This algorithm tracks the number of checked indices (\(c\)) as well as whether or not that particular value has been checked already (\(B\)). So when we are considering a new index we first check to see if we’ve looked at that index before, moving on to the next index immediately if we have. If we haven’t, then the actual array \(A\) is consulted and the index is recorded to both \(B\) and \(c\) if the value doesn’t match the search target. The containing while loop will terminate once all indices have been checked or once the search target value is found.

b. Suppose that there is exactly one index \(i\) such that \(A[i] = x\). What is the expted number of indices into \(A\) that we must pick before we find \(x\) and RANDOM-SEARCH terminates?

These are simply Bernoulli trials, so the expected number of picks is \(n\). More formally, we define a random variable \(N\) that describes the number of searches required. The expected value of \(N\) is:

\[\begin{split} E[N] &= \sum_{i \ge 1} i \cdot P (i \text{ iterations are required}) \\ &= \sum_{i \ge 1} i \left( \frac{n -1}{n} \right)^{i-1} \left( \frac{1}{n} \right) \\ &= \frac{1}{n} \cdot \frac{1}{(1 - \frac{n-1}{n})^2} \\ &= n \end{split}\]

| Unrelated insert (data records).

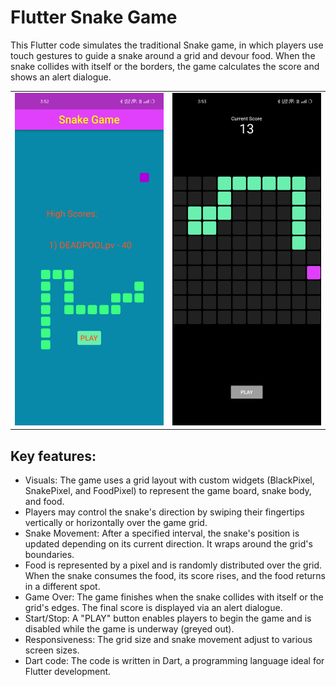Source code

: # Flutter Snake Game
This Flutter code simulates the traditional Snake game, in which players use touch gestures to guide a snake around a grid and devour food. When the snake collides with itself or the borders, the game calculates the score and shows an alert dialogue.

<table>
  <tr>
    <td><img src="HomeScreen.jpg" alt="HomePage_Screenshot" width="500"></td>
    <td><img src="GameScreen.jpg" alt="GamePage_Screenshot" width="500"></td>
  </tr>
</table>

## Key features:

- Visuals: The game uses a grid layout with custom widgets (BlackPixel, SnakePixel, and FoodPixel) to represent the game board, snake body, and food.
- Players may control the snake's direction by swiping their fingertips vertically or horizontally over the game grid.
- Snake Movement: After a specified interval, the snake's position is updated depending on its current direction. It wraps around the grid's boundaries.
- Food is represented by a pixel and is randomly distributed over the grid. When the snake consumes the food, its score rises, and the food returns in a different spot.
- Game Over: The game finishes when the snake collides with itself or the grid's edges. The final score is displayed via an alert dialogue.
- Start/Stop: A "PLAY" button enables players to begin the game and is disabled while the game is underway (greyed out).
- Responsiveness: The grid size and snake movement adjust to various screen sizes.
- Dart code: The code is written in Dart, a programming language ideal for Flutter development.
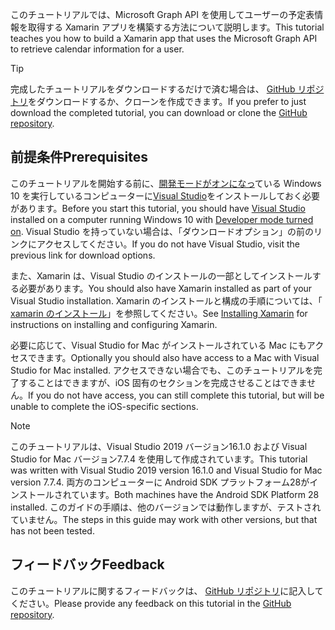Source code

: <!-- markdownlint-disable MD002 MD041 -->

<span data-ttu-id="b00f6-101">このチュートリアルでは、Microsoft Graph API を使用してユーザーの予定表情報を取得する Xamarin アプリを構築する方法について説明します。</span><span class="sxs-lookup"><span data-stu-id="b00f6-101">This tutorial teaches you how to build a Xamarin app that uses the Microsoft Graph API to retrieve calendar information for a user.</span></span>

> [!TIP]
> <span data-ttu-id="b00f6-102">完成したチュートリアルをダウンロードするだけで済む場合は、 [GitHub リポジトリ](https://github.com/microsoftgraph/msgraph-training-xamarin)をダウンロードするか、クローンを作成できます。</span><span class="sxs-lookup"><span data-stu-id="b00f6-102">If you prefer to just download the completed tutorial, you can download or clone the [GitHub repository](https://github.com/microsoftgraph/msgraph-training-xamarin).</span></span>

## <a name="prerequisites"></a><span data-ttu-id="b00f6-103">前提条件</span><span class="sxs-lookup"><span data-stu-id="b00f6-103">Prerequisites</span></span>

<span data-ttu-id="b00f6-104">このチュートリアルを開始する前に、[開発モードがオンになっ](https://docs.microsoft.com/windows/uwp/get-started/enable-your-device-for-development)ている Windows 10 を実行しているコンピューターに[Visual Studio](https://visualstudio.microsoft.com/vs/)をインストールしておく必要があります。</span><span class="sxs-lookup"><span data-stu-id="b00f6-104">Before you start this tutorial, you should have [Visual Studio](https://visualstudio.microsoft.com/vs/) installed on a computer running Windows 10 with [Developer mode turned on](https://docs.microsoft.com/windows/uwp/get-started/enable-your-device-for-development).</span></span> <span data-ttu-id="b00f6-105">Visual Studio を持っていない場合は、「ダウンロードオプション」の前のリンクにアクセスしてください。</span><span class="sxs-lookup"><span data-stu-id="b00f6-105">If you do not have Visual Studio, visit the previous link for download options.</span></span>

<span data-ttu-id="b00f6-106">また、Xamarin は、Visual Studio のインストールの一部としてインストールする必要があります。</span><span class="sxs-lookup"><span data-stu-id="b00f6-106">You should also have Xamarin installed as part of your Visual Studio installation.</span></span> <span data-ttu-id="b00f6-107">Xamarin のインストールと構成の手順については、「 [xamarin のインストール](/xamarin/cross-platform/get-started/installation)」を参照してください。</span><span class="sxs-lookup"><span data-stu-id="b00f6-107">See [Installing Xamarin](/xamarin/cross-platform/get-started/installation) for instructions on installing and configuring Xamarin.</span></span>

<span data-ttu-id="b00f6-108">必要に応じて、Visual Studio for Mac がインストールされている Mac にもアクセスできます。</span><span class="sxs-lookup"><span data-stu-id="b00f6-108">Optionally you should also have access to a Mac with Visual Studio for Mac installed.</span></span> <span data-ttu-id="b00f6-109">アクセスできない場合でも、このチュートリアルを完了することはできますが、iOS 固有のセクションを完成させることはできません。</span><span class="sxs-lookup"><span data-stu-id="b00f6-109">If you do not have access, you can still complete this tutorial, but will be unable to complete the iOS-specific sections.</span></span>

> [!NOTE]
> <span data-ttu-id="b00f6-110">このチュートリアルは、Visual Studio 2019 バージョン16.1.0 および Visual Studio for Mac バージョン7.7.4 を使用して作成されています。</span><span class="sxs-lookup"><span data-stu-id="b00f6-110">This tutorial was written with Visual Studio 2019 version 16.1.0 and Visual Studio for Mac version 7.7.4.</span></span> <span data-ttu-id="b00f6-111">両方のコンピューターに Android SDK プラットフォーム28がインストールされています。</span><span class="sxs-lookup"><span data-stu-id="b00f6-111">Both machines have the Android SDK Platform 28 installed.</span></span> <span data-ttu-id="b00f6-112">このガイドの手順は、他のバージョンでは動作しますが、テストされていません。</span><span class="sxs-lookup"><span data-stu-id="b00f6-112">The steps in this guide may work with other versions, but that has not been tested.</span></span>

## <a name="feedback"></a><span data-ttu-id="b00f6-113">フィードバック</span><span class="sxs-lookup"><span data-stu-id="b00f6-113">Feedback</span></span>

<span data-ttu-id="b00f6-114">このチュートリアルに関するフィードバックは、 [GitHub リポジトリ](https://github.com/microsoftgraph/msgraph-training-xamarin)に記入してください。</span><span class="sxs-lookup"><span data-stu-id="b00f6-114">Please provide any feedback on this tutorial in the [GitHub repository](https://github.com/microsoftgraph/msgraph-training-xamarin).</span></span>

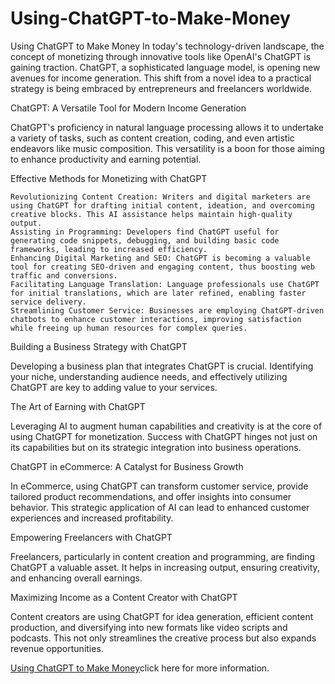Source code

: # Using-ChatGPT-to-Make-Money
Using ChatGPT to Make Money
In today's technology-driven landscape, the concept of monetizing through innovative tools like OpenAI's ChatGPT is gaining traction. ChatGPT, a sophisticated language model, is opening new avenues for income generation. This shift from a novel idea to a practical strategy is being embraced by entrepreneurs and freelancers worldwide.

ChatGPT: A Versatile Tool for Modern Income Generation

ChatGPT's proficiency in natural language processing allows it to undertake a variety of tasks, such as content creation, coding, and even artistic endeavors like music composition. This versatility is a boon for those aiming to enhance productivity and earning potential.

Effective Methods for Monetizing with ChatGPT

    Revolutionizing Content Creation: Writers and digital marketers are using ChatGPT for drafting initial content, ideation, and overcoming creative blocks. This AI assistance helps maintain high-quality output.
    Assisting in Programming: Developers find ChatGPT useful for generating code snippets, debugging, and building basic code frameworks, leading to increased efficiency.
    Enhancing Digital Marketing and SEO: ChatGPT is becoming a valuable tool for creating SEO-driven and engaging content, thus boosting web traffic and conversions.
    Facilitating Language Translation: Language professionals use ChatGPT for initial translations, which are later refined, enabling faster service delivery.
    Streamlining Customer Service: Businesses are employing ChatGPT-driven chatbots to enhance customer interactions, improving satisfaction while freeing up human resources for complex queries.

Building a Business Strategy with ChatGPT

Developing a business plan that integrates ChatGPT is crucial. Identifying your niche, understanding audience needs, and effectively utilizing ChatGPT are key to adding value to your services.

The Art of Earning with ChatGPT

Leveraging AI to augment human capabilities and creativity is at the core of using ChatGPT for monetization. Success with ChatGPT hinges not just on its capabilities but on its strategic integration into business operations.

ChatGPT in eCommerce: A Catalyst for Business Growth

In eCommerce, using ChatGPT can transform customer service, provide tailored product recommendations, and offer insights into consumer behavior. This strategic application of AI can lead to enhanced customer experiences and increased profitability.

Empowering Freelancers with ChatGPT

Freelancers, particularly in content creation and programming, are finding ChatGPT a valuable asset. It helps in increasing output, ensuring creativity, and enhancing overall earnings.

Maximizing Income as a Content Creator with ChatGPT

Content creators are using ChatGPT for idea generation, efficient content production, and diversifying into new formats like video scripts and podcasts. This not only streamlines the creative process but also expands revenue opportunities.

<p><a href="https://usingchatgpttomakemoney.com/">Using ChatGPT to Make Money</a>click here for more information.</p>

c. Generalizing your solution to part (b), suppose that there are \(k \ge 1\) indices \(i\) such that \(A[i] = x\). What is the expected number of indices into \(A\) that we must pick before we find \(x\) and RANDOM-SEARCH terminates? Your answer should be a function of \(n\) and \(k\).

As in b., this is intuitively \(\frac{n}{k}\). Formally:

\[\begin{split} E[N] &= \sum_{i \ge 1} i \cdot P (i \text{ iterations are required}) \\ &= \sum_{i \ge 1} i \left( \frac{n - k}{n} \right)^{i-1} \left( \frac{k}{n} \right) \\ &= \frac{k}{n} \cdot \frac{1}{(1 - \frac{n-k}{n})^2} \\ &= \frac{n}{k} \end{split}\]

d. Suppose that there are no indices \(i\) such that \(A[i] = x\). What is the expected number of indices into \(A\) that we must pick before we have checked all elements of \(A\) and RANDOM-SEARCH terminates?

Suppose we represent array \(A\) as a set of identical bins and repeatedly toss identical balls into a random bin from the array. Now all of a sudden we are dealing with the exact same balls and pins problem described earlier in section 5.4.2. Page 134 describes the steps used to obtain the answer directly, which is \(n(\ln n + O(1))\).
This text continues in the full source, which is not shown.